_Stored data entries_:

★ ★ ★ ★ ★

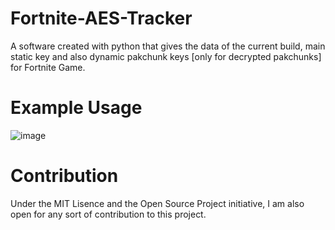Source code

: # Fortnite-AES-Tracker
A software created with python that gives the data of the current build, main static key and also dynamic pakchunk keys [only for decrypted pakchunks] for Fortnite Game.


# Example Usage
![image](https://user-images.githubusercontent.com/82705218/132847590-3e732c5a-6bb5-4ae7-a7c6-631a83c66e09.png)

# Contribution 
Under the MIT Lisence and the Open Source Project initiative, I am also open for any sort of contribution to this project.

★ ★ ★ ★ ★

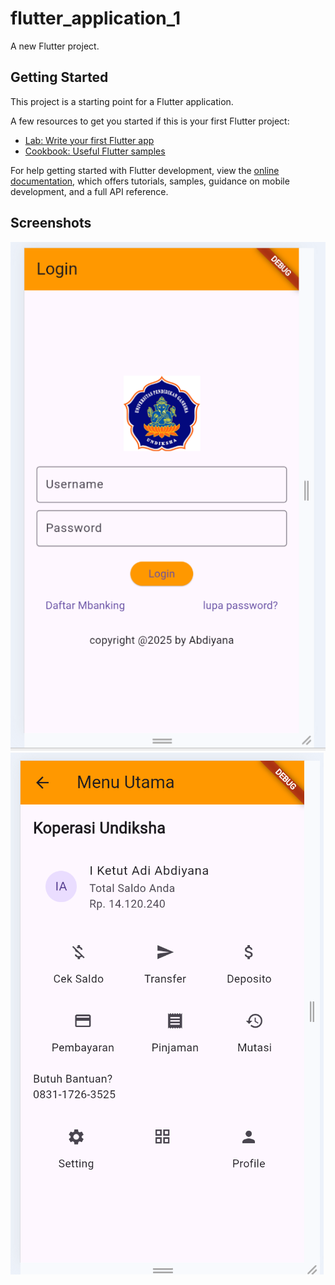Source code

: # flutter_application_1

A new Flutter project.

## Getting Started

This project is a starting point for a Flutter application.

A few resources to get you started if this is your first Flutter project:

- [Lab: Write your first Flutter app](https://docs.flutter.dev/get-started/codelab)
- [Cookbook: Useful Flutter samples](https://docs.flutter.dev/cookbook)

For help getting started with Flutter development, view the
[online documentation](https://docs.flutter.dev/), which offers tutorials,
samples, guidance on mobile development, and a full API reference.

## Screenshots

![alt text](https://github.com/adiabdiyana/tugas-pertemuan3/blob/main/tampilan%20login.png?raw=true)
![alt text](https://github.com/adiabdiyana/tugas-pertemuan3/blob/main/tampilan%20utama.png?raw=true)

★ ★ ★ ★ ★

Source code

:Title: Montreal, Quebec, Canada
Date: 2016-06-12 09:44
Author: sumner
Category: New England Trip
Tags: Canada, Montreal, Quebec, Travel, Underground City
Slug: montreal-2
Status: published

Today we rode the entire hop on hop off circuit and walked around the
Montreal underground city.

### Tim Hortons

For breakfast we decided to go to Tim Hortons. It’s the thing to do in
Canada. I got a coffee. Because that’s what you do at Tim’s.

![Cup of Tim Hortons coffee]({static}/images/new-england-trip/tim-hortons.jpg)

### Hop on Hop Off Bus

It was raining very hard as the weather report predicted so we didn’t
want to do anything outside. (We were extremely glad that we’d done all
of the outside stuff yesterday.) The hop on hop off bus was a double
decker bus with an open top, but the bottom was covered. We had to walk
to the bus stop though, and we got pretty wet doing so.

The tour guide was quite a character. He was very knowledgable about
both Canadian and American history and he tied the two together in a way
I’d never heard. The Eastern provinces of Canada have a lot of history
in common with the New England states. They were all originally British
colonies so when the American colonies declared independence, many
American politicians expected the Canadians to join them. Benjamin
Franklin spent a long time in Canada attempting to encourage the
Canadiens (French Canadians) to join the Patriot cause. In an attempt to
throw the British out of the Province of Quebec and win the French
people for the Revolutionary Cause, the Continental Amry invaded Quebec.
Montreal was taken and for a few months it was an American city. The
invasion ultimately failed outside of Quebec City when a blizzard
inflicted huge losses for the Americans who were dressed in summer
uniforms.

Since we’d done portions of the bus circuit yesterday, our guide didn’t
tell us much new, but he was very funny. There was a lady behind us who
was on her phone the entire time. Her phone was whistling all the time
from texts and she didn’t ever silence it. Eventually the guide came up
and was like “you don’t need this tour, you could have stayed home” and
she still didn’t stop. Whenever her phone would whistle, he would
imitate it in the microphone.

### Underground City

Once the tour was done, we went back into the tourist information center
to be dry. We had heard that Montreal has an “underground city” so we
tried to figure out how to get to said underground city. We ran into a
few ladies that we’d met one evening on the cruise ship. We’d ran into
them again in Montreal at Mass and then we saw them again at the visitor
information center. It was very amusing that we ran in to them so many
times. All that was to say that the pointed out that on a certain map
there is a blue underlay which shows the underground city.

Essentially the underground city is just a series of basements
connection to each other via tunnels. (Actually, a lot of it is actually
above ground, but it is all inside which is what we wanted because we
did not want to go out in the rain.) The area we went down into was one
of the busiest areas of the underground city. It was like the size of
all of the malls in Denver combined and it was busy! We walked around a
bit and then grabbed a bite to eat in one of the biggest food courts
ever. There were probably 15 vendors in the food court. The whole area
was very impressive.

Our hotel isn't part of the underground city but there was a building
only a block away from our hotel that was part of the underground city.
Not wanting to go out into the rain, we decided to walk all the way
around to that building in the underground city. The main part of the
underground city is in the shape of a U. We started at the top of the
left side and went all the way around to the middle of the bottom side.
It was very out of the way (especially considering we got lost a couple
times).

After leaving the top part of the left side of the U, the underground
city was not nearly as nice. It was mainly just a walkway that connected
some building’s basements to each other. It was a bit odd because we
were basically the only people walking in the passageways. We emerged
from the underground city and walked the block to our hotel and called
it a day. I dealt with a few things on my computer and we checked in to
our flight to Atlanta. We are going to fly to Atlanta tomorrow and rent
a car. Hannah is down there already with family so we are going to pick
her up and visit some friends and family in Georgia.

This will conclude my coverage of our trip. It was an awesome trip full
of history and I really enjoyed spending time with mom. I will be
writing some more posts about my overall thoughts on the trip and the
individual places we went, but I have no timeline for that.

★ ★ ★ ★ ★

_PROBLEM TO WORK ON_: Starting with the line that holds "from texts and" and ending with the line that holds "information center. It", retype every line in the data above exactly, and nothing else.

_SOLUTION TO THIS EXERCISE_:
from texts and she didn’t ever silence it. Eventually the guide came up
and was like “you don’t need this tour, you could have stayed home” and
she still didn’t stop. Whenever her phone would whistle, he would
imitate it in the microphone.

### Underground City

Once the tour was done, we went back into the tourist information center
to be dry. We had heard that Montreal has an “underground city” so we
tried to figure out how to get to said underground city. We ran into a
few ladies that we’d met one evening on the cruise ship. We’d ran into
them again in Montreal at Mass and then we saw them again at the visitor
information center. It was very amusing that we ran in to them so many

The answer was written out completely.